[Data for review]
-.-.-
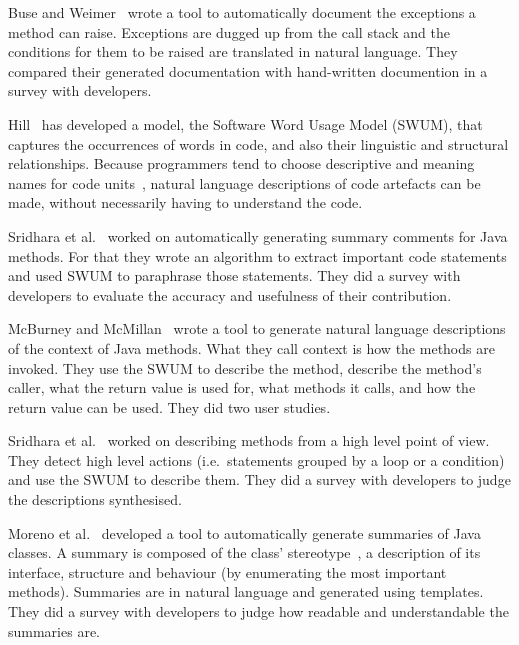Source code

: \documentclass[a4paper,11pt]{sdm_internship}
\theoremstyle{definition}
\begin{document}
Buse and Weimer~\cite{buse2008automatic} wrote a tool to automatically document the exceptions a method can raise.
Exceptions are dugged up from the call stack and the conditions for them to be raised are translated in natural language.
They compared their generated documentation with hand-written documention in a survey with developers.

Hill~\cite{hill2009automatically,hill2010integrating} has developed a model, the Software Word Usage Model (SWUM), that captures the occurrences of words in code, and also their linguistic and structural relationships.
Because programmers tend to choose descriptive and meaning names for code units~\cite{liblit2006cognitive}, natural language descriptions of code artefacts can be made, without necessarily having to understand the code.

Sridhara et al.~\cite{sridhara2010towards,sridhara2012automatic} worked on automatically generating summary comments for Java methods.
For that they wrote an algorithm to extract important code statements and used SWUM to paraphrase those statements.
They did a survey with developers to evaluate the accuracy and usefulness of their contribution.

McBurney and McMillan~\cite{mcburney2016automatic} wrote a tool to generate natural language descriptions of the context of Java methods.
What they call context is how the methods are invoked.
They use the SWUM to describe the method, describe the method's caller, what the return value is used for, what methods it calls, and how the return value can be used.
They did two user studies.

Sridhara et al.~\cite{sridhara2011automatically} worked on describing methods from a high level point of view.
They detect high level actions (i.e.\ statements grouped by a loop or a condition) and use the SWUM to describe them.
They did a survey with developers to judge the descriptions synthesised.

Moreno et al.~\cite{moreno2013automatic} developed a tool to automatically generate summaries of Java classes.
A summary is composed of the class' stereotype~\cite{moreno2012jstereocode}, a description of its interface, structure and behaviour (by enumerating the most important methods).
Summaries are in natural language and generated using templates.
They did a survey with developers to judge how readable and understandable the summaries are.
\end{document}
-.-.-
[How to complete this task] What you give back should be the lines from the one with "for Java methods." to the end of the data, copied exactly, both ends included.

[Task result]
Sridhara et al.~\cite{sridhara2010towards,sridhara2012automatic} worked on automatically generating summary comments for Java methods.
For that they wrote an algorithm to extract important code statements and used SWUM to paraphrase those statements.
They did a survey with developers to evaluate the accuracy and usefulness of their contribution.

McBurney and McMillan~\cite{mcburney2016automatic} wrote a tool to generate natural language descriptions of the context of Java methods.
What they call context is how the methods are invoked.
They use the SWUM to describe the method, describe the method's caller, what the return value is used for, what methods it calls, and how the return value can be used.
They did two user studies.

Sridhara et al.~\cite{sridhara2011automatically} worked on describing methods from a high level point of view.
They detect high level actions (i.e.\ statements grouped by a loop or a condition) and use the SWUM to describe them.
They did a survey with developers to judge the descriptions synthesised.

Moreno et al.~\cite{moreno2013automatic} developed a tool to automatically generate summaries of Java classes.
A summary is composed of the class' stereotype~\cite{moreno2012jstereocode}, a description of its interface, structure and behaviour (by enumerating the most important methods).
Summaries are in natural language and generated using templates.
They did a survey with developers to judge how readable and understandable the summaries are.
\end{document}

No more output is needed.